CSENet: Cascade Semantic Erasing Network for Weakly-Supervised Semantic Segmentation

Abstract Weakly-supervised semantic segmentation based on image-level annotations has difficulty exploring pixel-level information. Most approaches adopt Class Activation Maps (CAM) to localize initial object regions, called seeds. To cover more potential object parts, seeds-expansion methods raise concern for artificial mask generation. Due to the seeds simply focus on discriminative regions, it is a challenge to spread seeds to the integral object. To tackle this problem, we propose a Cascade Semantic Erasing Network (CSENet) to expand seeds effectively and reasonably. In particular, CSENet sequentially stacks the semantic erasing stage to erase discriminative areas progressively. It forces the network to exploit relevant feature response for non-discriminative object districts. Moreover, CSENet directly suppresses seeds on the Class Activation Maps (CAM), which have stronger semantics, rather than on the Intermediate Feature Maps (IFM).

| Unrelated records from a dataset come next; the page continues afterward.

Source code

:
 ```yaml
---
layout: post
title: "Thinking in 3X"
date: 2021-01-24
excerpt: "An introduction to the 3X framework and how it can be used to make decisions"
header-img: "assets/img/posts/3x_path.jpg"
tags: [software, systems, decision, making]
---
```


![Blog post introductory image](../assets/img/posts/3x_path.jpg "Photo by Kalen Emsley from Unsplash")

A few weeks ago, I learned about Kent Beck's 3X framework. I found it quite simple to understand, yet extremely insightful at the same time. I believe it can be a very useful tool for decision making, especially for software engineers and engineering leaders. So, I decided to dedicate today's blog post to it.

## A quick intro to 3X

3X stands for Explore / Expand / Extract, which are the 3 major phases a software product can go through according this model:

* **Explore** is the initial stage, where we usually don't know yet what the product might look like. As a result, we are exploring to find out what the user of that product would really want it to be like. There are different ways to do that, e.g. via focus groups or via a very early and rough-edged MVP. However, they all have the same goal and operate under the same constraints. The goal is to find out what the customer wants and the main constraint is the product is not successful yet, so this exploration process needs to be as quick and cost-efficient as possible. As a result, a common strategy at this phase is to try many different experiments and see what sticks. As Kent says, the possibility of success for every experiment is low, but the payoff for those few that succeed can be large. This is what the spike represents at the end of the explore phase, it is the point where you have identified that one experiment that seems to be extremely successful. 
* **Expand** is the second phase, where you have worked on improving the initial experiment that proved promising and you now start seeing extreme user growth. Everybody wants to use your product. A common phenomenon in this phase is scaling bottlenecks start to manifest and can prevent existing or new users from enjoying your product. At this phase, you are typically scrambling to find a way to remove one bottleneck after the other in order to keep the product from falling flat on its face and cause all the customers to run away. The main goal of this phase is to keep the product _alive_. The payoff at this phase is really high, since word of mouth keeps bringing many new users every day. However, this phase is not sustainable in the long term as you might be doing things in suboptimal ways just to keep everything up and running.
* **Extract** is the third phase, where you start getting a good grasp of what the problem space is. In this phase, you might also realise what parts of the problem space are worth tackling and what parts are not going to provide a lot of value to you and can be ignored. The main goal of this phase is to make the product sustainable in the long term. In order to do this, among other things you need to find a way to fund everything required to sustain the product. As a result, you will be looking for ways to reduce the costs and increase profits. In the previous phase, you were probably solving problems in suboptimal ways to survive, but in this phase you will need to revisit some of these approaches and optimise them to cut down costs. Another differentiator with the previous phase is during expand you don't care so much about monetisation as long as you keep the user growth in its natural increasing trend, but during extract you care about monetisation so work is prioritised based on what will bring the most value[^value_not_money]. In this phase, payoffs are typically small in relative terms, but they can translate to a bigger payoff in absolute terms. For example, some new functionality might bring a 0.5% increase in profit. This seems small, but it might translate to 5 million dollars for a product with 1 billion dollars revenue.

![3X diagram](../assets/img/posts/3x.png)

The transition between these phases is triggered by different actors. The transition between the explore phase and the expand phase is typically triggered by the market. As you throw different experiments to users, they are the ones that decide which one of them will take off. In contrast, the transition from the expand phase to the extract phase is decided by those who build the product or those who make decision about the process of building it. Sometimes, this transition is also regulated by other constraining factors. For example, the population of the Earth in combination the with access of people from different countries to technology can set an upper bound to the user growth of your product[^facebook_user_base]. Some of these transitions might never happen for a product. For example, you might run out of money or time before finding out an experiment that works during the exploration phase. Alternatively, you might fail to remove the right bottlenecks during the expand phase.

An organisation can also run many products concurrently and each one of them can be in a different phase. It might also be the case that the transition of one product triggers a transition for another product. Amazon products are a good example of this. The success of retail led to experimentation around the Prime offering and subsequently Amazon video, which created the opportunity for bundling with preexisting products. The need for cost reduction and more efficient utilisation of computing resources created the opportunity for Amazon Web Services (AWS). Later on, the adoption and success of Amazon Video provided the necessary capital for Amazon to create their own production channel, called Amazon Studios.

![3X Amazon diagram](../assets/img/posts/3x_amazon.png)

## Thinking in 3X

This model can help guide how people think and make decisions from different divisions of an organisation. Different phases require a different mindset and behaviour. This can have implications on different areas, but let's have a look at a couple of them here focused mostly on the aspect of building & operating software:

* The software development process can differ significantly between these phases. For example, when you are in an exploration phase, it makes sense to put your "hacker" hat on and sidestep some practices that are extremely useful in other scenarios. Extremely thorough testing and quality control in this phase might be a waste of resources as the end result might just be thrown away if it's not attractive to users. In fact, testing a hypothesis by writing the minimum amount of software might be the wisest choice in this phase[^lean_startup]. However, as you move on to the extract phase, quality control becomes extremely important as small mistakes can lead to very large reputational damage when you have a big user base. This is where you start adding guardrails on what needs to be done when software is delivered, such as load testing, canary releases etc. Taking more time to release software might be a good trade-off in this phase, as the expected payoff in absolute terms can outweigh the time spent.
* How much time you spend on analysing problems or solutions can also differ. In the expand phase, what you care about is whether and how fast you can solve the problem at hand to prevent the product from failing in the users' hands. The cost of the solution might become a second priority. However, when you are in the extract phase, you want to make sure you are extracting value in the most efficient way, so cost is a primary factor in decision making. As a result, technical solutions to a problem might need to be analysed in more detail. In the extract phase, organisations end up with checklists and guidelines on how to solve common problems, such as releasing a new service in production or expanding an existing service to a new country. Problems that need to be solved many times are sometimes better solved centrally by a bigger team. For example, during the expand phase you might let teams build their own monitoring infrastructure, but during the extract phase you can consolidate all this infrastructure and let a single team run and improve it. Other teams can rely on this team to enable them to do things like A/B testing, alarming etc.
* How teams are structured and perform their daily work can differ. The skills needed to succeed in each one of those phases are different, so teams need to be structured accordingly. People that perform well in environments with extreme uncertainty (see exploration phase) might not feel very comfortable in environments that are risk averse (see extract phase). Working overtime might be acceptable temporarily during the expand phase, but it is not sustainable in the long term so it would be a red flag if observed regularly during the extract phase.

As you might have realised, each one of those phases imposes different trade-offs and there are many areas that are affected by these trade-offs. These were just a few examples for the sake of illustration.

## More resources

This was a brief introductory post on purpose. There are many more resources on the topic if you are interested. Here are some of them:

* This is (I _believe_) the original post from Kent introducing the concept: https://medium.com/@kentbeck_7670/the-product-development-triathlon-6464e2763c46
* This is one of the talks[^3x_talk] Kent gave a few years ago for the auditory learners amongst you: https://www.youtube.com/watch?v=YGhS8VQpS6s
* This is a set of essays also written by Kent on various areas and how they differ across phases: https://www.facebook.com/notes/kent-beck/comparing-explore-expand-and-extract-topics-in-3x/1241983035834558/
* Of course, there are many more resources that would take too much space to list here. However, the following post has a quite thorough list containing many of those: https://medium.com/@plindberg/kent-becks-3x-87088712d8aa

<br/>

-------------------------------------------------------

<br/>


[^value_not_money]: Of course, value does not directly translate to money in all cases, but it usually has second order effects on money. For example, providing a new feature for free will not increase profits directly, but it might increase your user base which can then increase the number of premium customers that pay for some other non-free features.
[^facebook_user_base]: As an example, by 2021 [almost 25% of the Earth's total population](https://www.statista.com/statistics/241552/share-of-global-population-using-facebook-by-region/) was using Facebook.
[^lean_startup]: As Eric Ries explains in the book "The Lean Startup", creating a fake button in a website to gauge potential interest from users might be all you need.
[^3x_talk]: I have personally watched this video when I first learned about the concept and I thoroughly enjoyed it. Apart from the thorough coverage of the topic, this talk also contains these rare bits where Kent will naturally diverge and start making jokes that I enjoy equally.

Under semantic guidance, proposed erasing strategy correctly spreads seeds regions to the intra-class regions and meanwhile, prohibits from extending to the unexpected inter-class areas. Extensive experiments demonstrate the effectiveness of proposed CSENet. More specifically, our approach achieves 62.3% and 63.4% mIoU on PASCAL VOC 2012 validation and test set, respectively.